[Opening DATA SHOWN section]

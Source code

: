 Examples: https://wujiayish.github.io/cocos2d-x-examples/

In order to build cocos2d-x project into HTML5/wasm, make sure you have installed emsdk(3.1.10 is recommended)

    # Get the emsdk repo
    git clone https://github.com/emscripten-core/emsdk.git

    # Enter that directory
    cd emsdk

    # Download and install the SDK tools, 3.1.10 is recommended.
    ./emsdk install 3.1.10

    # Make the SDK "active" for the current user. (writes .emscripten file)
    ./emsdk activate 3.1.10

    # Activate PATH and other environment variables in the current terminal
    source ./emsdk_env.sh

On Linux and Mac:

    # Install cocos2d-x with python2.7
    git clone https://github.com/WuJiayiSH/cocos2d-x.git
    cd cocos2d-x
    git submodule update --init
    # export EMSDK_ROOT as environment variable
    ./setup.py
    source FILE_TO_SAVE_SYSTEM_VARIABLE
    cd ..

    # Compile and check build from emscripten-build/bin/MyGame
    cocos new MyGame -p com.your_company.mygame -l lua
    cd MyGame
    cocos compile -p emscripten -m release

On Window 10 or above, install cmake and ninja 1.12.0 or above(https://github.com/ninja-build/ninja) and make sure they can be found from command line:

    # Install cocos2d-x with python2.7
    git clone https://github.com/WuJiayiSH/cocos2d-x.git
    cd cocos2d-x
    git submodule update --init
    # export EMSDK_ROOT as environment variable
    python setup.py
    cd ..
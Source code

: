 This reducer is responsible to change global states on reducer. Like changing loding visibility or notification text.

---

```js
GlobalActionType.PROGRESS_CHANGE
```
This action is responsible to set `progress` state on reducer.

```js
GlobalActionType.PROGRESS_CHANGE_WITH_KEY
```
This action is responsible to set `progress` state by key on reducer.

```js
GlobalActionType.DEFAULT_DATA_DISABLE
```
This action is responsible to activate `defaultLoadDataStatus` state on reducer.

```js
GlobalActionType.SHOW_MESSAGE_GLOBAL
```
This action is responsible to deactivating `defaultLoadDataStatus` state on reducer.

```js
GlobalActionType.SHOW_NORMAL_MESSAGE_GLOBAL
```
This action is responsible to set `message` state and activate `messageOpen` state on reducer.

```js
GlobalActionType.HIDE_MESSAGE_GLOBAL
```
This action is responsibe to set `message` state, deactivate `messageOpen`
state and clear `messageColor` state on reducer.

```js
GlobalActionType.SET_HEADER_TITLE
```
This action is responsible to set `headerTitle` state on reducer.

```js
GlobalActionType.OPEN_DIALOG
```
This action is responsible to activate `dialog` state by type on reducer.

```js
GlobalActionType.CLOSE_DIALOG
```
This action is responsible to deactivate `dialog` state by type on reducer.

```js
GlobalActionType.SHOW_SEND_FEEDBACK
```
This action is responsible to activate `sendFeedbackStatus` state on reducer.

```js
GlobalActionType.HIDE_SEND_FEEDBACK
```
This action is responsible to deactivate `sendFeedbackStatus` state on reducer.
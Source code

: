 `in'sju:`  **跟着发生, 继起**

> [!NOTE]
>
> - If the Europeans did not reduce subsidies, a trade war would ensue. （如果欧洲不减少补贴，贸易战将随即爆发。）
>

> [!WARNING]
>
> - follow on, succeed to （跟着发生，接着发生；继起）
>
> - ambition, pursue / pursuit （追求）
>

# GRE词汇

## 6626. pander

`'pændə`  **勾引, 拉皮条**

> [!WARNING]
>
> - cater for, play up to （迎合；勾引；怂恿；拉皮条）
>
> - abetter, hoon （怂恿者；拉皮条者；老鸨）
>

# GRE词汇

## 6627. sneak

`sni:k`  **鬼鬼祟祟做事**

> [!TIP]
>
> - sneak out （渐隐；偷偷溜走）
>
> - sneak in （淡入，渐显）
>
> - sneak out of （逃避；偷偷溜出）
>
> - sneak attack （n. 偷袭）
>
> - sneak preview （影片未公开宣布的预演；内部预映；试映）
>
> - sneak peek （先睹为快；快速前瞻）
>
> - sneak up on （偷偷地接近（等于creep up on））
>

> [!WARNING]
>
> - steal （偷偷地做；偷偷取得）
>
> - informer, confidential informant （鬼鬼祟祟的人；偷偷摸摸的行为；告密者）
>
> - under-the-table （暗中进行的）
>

[Closing DATA SHOWN section]

ABOUT THIS EXERCISE:
Would you print, exactly as written, every line above from the one holding "# Enter that directory" through the one holding "# Compile and", with both included and no other lines?

PROBLEM SOLUTION:
    # Enter that directory
    cd emsdk

    # Download and install the SDK tools, 3.1.10 is recommended.
    ./emsdk install 3.1.10

    # Make the SDK "active" for the current user. (writes .emscripten file)
    ./emsdk activate 3.1.10

    # Activate PATH and other environment variables in the current terminal
    source ./emsdk_env.sh

On Linux and Mac:

    # Install cocos2d-x with python2.7
    git clone https://github.com/WuJiayiSH/cocos2d-x.git
    cd cocos2d-x
    git submodule update --init
    # export EMSDK_ROOT as environment variable
    ./setup.py
    source FILE_TO_SAVE_SYSTEM_VARIABLE
    cd ..

    # Compile and check build from emscripten-build/bin/MyGame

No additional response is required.